Here I am at risk of sounding pretentious, so I shall dial my claims back and say more simply: 'Flow' credits the audience with a power of imagination equal to that of the filmmakers. That is a bigger risk and a bigger compliment than it sounds – and I think that is part of the reason why 'Flow' is winning standing ovations even from the cynical cinema critics.
In movies generally, and particularly in those that can play to kids (I refrain from calling this a kids' movie, as its appeal is much wider) we have got so used to being spoon-fed exposition, plot and character traits that to be presented with a film in which all of these things require us to pay attention and construct our own notion of what is happening and what will happen next is a bit like riding a bicycle after an interval of twenty years. You realise with a sense almost of of shock that you can still do it and that it still gives you the same joyous feeling as when you were a child.
It is churlish to pick holes in such a joyful experience as the 85 minutes of expanded imagination you will get from 'Flow' but I suppose I must. I have just two criticisms, both the result of me being an irritable middle aged person and therefore probably to be ignored. First, I got a bit tired of listening to mewing. Not to the extent that I wanted the cat to start talking and telling me what valuable lessons it had learned about friendship or global warming. No, I just wanted it to take a mewing time out.
Second – and this is a really niche criticism – I disliked the occasional intrusion of dust motes into the frame. This is not a case of obsessive/compulsive disorder, I swear. Swirling dust motes are a trick of the trade among animators – they insert a feeling of depth and movement into what would otherwise be a more static and flat frame. Chuck in a few drifting dust motes and it's instantly atmospheric, particularly if said dust motes are golden and moving left to right. Most of the time you don't even notice them. The trouble is, when you do, you're suddenly aware of being manipulated in a way that 'Flow' almost completely avoids otherwise (apart from a few instances of 'hand wobble camera' that make you think "Hang on, this is animation not hand-held cinema verite").
But in the final analysis, dust motes are an insignificant price to pay for an exhilarating imaginative experience you can share with your entire family. Don't take my word for it: another marvellous filmmaker, Guillermo del Toro said of 'Flow': "If I could wish for the future of animation, these images would be its magnificent, breathtaking start."

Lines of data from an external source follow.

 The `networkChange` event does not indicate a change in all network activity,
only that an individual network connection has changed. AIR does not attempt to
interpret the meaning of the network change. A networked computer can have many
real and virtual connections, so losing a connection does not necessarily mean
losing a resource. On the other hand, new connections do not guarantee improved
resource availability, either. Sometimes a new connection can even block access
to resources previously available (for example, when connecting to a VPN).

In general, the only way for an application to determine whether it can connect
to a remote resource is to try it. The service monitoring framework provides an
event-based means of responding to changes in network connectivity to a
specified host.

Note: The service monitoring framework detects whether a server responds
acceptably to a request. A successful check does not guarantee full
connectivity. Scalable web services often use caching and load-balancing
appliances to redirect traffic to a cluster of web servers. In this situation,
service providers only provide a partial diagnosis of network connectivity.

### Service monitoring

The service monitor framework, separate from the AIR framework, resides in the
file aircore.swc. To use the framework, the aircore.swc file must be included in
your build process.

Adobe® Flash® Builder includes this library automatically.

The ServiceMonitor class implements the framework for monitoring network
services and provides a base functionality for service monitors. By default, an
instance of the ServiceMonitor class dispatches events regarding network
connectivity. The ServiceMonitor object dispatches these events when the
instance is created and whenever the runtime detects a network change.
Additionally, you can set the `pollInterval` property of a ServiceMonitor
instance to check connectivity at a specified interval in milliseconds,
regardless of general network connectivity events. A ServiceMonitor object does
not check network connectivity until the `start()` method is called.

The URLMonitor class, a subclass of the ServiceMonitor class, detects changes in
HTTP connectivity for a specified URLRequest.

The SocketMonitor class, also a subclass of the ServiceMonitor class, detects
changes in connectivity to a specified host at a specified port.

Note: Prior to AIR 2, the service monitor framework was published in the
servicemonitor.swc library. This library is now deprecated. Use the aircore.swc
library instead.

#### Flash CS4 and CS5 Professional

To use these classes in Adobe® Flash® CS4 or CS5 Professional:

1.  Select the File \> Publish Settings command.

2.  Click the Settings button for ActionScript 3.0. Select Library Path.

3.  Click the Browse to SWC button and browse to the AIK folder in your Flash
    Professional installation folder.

Let's hope he's right, because I for one am sick to death of sassy animals with attitude teaming up to learn banal lessons about friendship. It is surely only a matter of time before Zilbalodis and company are approached by the big studios with a proposal for a remake of 'Flow' featuring wisecraking, team-written dialogue voiced by Hollywood B-listers and an autotuned pop/rap soundtrack (if such an offer hasn't been made already). While it would be nice to imagine such an offer being rejected, one could hardly blame the creatives behind 'Flow' for accepting what are likely to be massive financial inducements. The resulting film would most likely be just another one along the Hollywood production line, but it wouldn't really matter. 'Flow' already exists and anyone with any imagination can already go and see it, so why wait for an inferior remake?